Buckaroo Banzai's picture

Really? We're going to make Apple the poster child for this? Frankly, I get actual, productive business use out of most of their products.

If you're going to hang it on someone or something, why not Electronic Arts? or XBox? or Playstation? or ESPN? or American Idol? or WalMart?

Yeesh.

 

kiwidor's picture

You have a point.  Their stuff works, which is nice.  it doesn't hang all the time like some versions of windows.  I see my roommate and a friend both getting good [business related] value out of their apple stuff.  But what about the other 97% of the users, huh? 

financeguru500's picture

When are we going to see real articles pointing out the ridiculousness of our society. Yes, we all know that because consumerism is #1 priority for U.S. citizens, Apple has become way overvalued.

How about an article that identifies why you can drive down Interstate 10 in Texas, Louisiana etc and see mexicans towing cars like it's a circus attraction. Sometimes you can see a van/truck towing 2 cars behind it looking dangerously unsafe.
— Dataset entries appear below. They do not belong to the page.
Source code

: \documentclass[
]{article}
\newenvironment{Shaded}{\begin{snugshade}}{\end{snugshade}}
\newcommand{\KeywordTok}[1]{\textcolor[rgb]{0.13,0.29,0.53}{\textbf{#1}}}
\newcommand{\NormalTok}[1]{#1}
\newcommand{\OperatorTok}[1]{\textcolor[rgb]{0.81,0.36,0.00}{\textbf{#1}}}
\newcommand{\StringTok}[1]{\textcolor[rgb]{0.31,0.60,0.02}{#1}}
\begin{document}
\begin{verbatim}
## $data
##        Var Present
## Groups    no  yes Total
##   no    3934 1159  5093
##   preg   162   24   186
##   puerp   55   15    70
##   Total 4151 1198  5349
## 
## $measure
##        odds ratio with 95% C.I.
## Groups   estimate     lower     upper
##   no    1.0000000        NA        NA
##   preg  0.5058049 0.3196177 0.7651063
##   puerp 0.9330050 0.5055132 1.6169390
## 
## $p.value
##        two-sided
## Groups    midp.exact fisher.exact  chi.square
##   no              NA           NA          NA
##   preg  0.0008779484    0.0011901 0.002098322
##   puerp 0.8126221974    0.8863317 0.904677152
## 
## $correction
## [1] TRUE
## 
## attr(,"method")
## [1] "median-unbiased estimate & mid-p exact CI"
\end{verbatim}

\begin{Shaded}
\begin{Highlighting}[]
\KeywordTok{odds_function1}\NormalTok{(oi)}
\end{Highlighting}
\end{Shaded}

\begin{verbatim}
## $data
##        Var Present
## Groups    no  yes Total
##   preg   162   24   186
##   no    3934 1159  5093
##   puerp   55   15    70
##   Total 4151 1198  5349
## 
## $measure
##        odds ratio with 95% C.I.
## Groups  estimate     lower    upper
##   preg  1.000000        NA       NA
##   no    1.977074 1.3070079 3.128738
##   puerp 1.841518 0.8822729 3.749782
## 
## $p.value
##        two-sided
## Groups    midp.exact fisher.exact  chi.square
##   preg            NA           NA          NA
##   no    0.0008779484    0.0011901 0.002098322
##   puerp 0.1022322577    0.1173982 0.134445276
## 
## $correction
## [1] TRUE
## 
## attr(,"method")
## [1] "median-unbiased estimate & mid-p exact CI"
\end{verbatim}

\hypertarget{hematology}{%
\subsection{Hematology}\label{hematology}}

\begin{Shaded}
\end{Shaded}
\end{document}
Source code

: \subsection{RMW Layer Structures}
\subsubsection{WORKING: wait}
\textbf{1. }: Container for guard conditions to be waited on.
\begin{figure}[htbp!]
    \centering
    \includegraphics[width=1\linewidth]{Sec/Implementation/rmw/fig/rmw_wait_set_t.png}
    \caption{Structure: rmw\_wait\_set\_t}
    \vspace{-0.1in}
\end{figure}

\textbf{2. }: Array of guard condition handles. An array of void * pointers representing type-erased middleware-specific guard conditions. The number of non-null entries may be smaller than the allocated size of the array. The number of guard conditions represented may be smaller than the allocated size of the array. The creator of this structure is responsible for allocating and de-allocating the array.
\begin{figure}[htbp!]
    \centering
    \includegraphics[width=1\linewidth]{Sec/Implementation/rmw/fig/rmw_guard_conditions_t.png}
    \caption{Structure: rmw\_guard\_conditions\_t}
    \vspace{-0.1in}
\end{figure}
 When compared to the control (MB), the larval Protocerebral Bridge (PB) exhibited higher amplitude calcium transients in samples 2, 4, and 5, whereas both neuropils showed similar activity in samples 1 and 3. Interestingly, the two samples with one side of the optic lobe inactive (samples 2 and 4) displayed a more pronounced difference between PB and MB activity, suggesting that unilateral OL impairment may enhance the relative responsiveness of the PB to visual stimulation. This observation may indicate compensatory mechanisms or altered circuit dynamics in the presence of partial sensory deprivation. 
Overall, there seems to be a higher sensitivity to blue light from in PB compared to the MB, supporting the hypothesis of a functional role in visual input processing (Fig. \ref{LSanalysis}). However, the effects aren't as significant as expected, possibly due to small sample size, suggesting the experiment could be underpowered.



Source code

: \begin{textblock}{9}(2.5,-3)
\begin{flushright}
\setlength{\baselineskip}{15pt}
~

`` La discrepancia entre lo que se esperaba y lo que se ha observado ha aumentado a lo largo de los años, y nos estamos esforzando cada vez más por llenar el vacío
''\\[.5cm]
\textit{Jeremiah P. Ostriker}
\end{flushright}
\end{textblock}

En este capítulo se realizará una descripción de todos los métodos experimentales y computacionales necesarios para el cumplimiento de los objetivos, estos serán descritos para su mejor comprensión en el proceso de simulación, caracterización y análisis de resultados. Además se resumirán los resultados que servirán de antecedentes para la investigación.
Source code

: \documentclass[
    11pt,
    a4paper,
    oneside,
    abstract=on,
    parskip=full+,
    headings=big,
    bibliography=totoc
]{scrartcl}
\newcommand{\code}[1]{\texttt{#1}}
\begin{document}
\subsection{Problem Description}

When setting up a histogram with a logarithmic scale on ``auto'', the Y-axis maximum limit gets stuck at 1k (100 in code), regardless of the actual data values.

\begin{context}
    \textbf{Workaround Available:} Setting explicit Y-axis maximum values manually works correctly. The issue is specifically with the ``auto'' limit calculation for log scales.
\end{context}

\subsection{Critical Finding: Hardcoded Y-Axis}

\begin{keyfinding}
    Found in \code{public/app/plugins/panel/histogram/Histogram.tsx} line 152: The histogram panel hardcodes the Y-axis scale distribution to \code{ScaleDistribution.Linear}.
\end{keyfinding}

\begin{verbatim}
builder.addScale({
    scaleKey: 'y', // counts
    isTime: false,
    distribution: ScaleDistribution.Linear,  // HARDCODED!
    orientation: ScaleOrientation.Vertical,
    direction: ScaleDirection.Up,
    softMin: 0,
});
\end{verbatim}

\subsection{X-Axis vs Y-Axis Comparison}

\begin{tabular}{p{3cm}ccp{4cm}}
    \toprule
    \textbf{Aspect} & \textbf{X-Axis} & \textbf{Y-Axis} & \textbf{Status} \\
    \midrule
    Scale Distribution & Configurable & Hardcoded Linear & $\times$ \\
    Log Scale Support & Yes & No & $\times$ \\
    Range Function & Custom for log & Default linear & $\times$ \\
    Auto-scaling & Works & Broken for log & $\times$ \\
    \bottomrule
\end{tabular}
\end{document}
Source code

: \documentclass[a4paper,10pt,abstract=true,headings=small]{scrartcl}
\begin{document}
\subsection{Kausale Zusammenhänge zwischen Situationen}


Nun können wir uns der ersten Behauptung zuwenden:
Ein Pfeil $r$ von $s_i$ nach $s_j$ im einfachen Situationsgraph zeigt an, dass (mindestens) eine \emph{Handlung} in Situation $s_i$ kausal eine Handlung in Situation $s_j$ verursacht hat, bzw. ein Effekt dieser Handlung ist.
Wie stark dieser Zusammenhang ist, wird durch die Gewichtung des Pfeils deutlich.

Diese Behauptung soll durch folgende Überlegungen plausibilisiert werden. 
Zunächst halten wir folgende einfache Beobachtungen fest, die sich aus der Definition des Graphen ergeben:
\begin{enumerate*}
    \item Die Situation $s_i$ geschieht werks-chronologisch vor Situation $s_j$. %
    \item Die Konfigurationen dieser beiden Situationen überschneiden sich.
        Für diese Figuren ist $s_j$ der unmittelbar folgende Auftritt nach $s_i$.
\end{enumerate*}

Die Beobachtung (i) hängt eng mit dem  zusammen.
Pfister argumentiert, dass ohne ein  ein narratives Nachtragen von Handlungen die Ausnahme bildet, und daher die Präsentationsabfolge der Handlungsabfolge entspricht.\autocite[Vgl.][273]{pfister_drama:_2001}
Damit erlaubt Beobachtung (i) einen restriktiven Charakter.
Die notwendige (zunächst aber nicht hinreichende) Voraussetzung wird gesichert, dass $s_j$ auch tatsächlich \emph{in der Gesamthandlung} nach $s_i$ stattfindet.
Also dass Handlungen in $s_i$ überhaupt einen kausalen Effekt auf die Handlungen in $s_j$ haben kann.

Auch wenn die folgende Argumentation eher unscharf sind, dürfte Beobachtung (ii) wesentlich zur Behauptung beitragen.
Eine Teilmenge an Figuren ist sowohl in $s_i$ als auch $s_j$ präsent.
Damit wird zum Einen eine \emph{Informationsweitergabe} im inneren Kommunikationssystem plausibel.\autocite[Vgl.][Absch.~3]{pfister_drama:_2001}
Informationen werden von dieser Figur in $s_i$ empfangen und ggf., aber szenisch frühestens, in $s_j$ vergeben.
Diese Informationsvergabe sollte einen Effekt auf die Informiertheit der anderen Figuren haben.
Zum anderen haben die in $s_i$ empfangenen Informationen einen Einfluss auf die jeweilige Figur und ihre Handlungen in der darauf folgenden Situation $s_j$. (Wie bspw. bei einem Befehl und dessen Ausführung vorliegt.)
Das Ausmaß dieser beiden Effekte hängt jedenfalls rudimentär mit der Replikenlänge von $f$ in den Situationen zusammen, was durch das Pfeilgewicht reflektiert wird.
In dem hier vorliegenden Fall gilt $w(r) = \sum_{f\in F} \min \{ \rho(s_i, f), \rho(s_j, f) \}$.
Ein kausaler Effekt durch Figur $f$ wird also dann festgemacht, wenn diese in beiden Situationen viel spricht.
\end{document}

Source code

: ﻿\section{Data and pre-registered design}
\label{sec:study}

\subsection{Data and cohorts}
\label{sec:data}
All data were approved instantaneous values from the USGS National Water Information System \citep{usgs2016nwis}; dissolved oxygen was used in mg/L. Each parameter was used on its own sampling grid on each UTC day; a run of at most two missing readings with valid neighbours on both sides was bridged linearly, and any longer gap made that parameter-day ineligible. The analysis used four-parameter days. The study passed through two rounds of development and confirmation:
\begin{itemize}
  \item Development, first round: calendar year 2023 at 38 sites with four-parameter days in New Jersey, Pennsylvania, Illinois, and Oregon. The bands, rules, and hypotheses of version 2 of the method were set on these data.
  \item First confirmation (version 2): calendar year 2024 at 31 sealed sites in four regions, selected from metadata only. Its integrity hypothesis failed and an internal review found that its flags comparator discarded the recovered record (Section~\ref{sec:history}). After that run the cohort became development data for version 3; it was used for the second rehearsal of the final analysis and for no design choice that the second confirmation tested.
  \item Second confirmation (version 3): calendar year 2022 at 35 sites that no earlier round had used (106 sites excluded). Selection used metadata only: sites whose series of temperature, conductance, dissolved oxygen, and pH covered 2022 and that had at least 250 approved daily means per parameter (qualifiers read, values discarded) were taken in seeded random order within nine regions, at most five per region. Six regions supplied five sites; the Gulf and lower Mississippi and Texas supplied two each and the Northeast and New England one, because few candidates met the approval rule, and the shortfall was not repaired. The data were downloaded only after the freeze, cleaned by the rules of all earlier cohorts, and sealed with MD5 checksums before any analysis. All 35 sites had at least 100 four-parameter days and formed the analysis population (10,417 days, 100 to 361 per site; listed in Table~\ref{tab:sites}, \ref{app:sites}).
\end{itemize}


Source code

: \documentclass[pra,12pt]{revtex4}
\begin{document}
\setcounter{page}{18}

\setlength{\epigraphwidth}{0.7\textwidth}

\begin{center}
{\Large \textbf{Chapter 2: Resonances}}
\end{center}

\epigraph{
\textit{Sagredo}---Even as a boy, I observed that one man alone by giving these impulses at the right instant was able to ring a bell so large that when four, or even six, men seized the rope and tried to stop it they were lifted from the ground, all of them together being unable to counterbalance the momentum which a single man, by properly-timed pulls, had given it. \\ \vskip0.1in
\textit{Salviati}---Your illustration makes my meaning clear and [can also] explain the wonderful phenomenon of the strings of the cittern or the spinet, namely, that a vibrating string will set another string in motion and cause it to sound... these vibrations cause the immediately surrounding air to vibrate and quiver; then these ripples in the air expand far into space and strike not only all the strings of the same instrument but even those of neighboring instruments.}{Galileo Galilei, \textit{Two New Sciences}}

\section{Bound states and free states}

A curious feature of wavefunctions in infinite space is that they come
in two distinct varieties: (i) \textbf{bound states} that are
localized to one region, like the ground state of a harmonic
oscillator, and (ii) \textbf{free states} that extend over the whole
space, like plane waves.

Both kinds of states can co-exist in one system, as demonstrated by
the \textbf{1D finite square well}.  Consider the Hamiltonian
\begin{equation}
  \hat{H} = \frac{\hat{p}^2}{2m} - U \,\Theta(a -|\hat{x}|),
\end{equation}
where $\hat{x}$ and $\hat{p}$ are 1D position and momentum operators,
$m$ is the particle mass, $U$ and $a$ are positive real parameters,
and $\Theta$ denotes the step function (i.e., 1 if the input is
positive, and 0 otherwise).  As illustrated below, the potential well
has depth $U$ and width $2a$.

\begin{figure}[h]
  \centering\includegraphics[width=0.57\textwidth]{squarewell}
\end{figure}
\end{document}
Why would there be mexicans towing cars down to mexico you may ask? Because citizens in the U.S. value new cars so much that they throw away older very useful cars that Mexicans buy at auction for $100 which they then take to Mexico for people there to use. Often times, the cars can be resold for a couple thousand dollars.

The average U.S. consumer is so over indebted yet doesn't even keep very useful cars but instead has to have the very newest available. This should be the true indicator of a failing empire.